Portada del libro “Sombras quemadas”
(Foto: Tematika)
Llegar a la versión final del principio le tomó mucho tiempo. “Escribí cuatro o cinco borradores y ninguno funcionaba”. Decidió tomar el toro por los cachos: se lanzó con el nombre de la ciudad y la fecha precisa consciente de que sus lectores “sabrían que caería una bomba”.
Nagasaki, 9 de agosto de 1945.
Más tarde, quien sobreviva recordará ese día como gris. Pero en la mañana misma del 9 de agosto, tanto el hombre de Berlín, Konrad Weiss, como la maestra de escuela, Hiroko Tanaka, salen de sus casas y notan el azul perfecto del cielo en el que florece el humo blanco de las chimeneas de las fábricas de municiones.
Konrad no puede ver las chimeneas desde su casa en Minamiyamate, pero desde hace meses sus pensamientos han visitado con frecuencia la fábrica donde Hiroko Tanaka pasa sus días midiendo el grosor del acero con micrómetros, con imágenes de aulas abalanzándose sobre sus pensamientos, como los recuerdos del vuelo podrían entrar en las mentes de pájaros con alas rotas
Además de situarnos en ese hito histórico, Shamsie nos dice por adelantado que una de estas personas vivirá, otra no. “Quiero que te involucres con el día mismo, con los personajes y con su propio desconocimiento, porque ese día, en Nagasaki, nadie se despertó pensando en lo que iba a pasar”, le dice a la BBC.
Para crear sus mundos, Shamsie empieza imaginándose a sí misma en ellos. “Por supuesto, nunca estuve en Nagasaki en 1945, así que leí y vi fotografías y todo tipo de cosas para tratar de crear para mí ese sentido de lugar”.

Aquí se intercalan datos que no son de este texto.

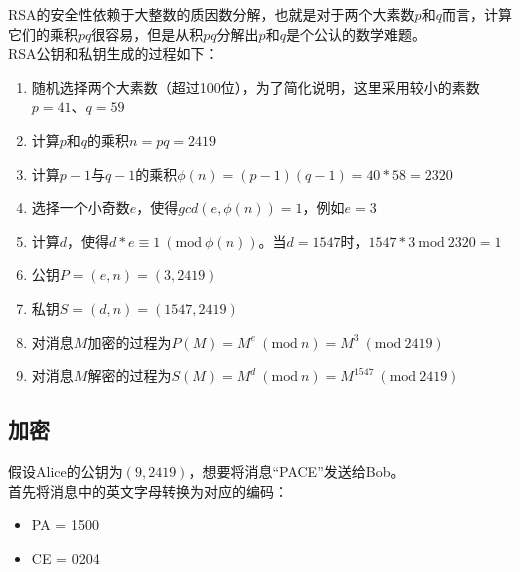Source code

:RSA的安全性依赖于大整数的质因数分解，也就是对于两个大素数$ p $和$ q $而言，计算它们的乘积$ pq $很容易，但是从积$ pq $分解出$ p $和$ q $是个公认的数学难题。\\

RSA公钥和私钥生成的过程如下：

\begin{enumerate}
    \item 随机选择两个大素数（超过100位），为了简化说明，这里采用较小的素数$ p = 41 $、$ q = 59 $

    \item 计算$ p $和$ q $的乘积$ n = pq = 2419 $

    \item 计算$ p - 1 $与$ q - 1 $的乘积$ \phi(n) = (p-1)(q-1) = 40 * 58 = 2320 $

    \item 选择一个小奇数$ e $，使得$ gcd(e, \phi(n)) = 1$，例如$ e = 3 $

    \item 计算$ d $，使得$ d * e \equiv 1\ (\text{mod}\ \phi(n)) $。当$ d = 1547 $时，$ 1547 * 3\ \text{mod}\ 2320 = 1 $

    \item 公钥$ P = (e, n) = (3, 2419) $

    \item 私钥$ S = (d, n) = (1547, 2419) $

    \item 对消息$ M $加密的过程为$ P(M) = M^e\ (\text{mod}\ n) = M^3\ (\text{mod}\ 2419) $

    \item 对消息$ M $解密的过程为$ S(M) = M^d\ (\text{mod}\ n) = M^{1547}\ (\text{mod}\ 2419) $
\end{enumerate}

\vspace{0.5cm}

\subsection{加密}

假设Alice的公钥为$ (9, 2419) $，想要将消息“PACE”发送给Bob。\\

首先将消息中的英文字母转换为对应的编码：

\begin{itemize}
    \item PA = 1500
    \item CE = 0204
\end{itemize}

“Al buscar Nagasaki lo que veía era una nube en forma de hongo. Quise restaurar la ciudad en las páginas. Y realzar el contraste. Hiroko está de vacaciones, hay un azul perfecto en el cielo y la ilusión de victoria”. Esa tranquilidad antes de la tormenta es deliberada, pero también, un hecho.
“Ese 9 de agosto realmente empezó como un día soleado, y en algún momento el cielo se llenó de nubes que casi impidieron que lanzaran la bomba”. Sin embargo, subraya, que “la escritura descriptiva nunca se trata puramente de mostrar algo como si fuera una fotografía, debe ir más allá de lo visual. Tiene que haber algo en los detalles particulares que te dan para que se empiece a sembrar la trama de la novela”.
Silencios
Y fue un detalle sobre las mujeres que vestían kimonos blancos con botones oscuros que encontró al leer Hiroshima de John Hersey lo que le dio el nombre de Sombras quemadas y la llevó a “ver una imagen que podría convertirse en una novela”.
“El blanco reflejó el calor de la bomba lejos de su cuerpo, y el negro lo absorbió, por lo que, horriblemente, terminaron con tatuajes en su piel en forma de los botones de sus kimonos”, menciona el libro. “Mientras leía eso, tenía una imagen en mi cabeza de una mujer con un kimono con botones en forma de tres grullas negras en la espalda. Quise que esa mujer se diera la vuelta”, sostuvo.
Hiroko sale a la terraza. Su cuerpo, del cuello para abajo, es una columna de seda, blanco con tres grullas negras que se abalanzan sobre su espalda. Mira hacia las montañas, y todo le parece más hermoso que esa mañana temprano. Nagasaki es más hermosa que nunca. Gira la cabeza y ve las torres de la Catedral de Urakami, que Konrad está mirando cuando nota un espacio abierto entre las nubes. La luz del sol lo atraviesa, separando aún más las nubes.
Hiroko.
Y entonces el mundo se vuelve blanco.
Lo que sigue, en el libro, son dos páginas vacías: “Como escritor, hay momentos en los que reconocés que las palabras se detienen”.
“Hiroshima”, de John Hersey
Conversaciones
Ciertamente, el silencio, así como el subtexto y la inarticulación, son indispensables. “A veces se dice que hay palabras indelebles, pero en realidad, es el silencio después del discurso, el cambio en el silencio, la transformación en el ambiente después de que se conoce algo lo que marca”, le dice a la BBC la novelista ganadora del premio Booker Anne Enright.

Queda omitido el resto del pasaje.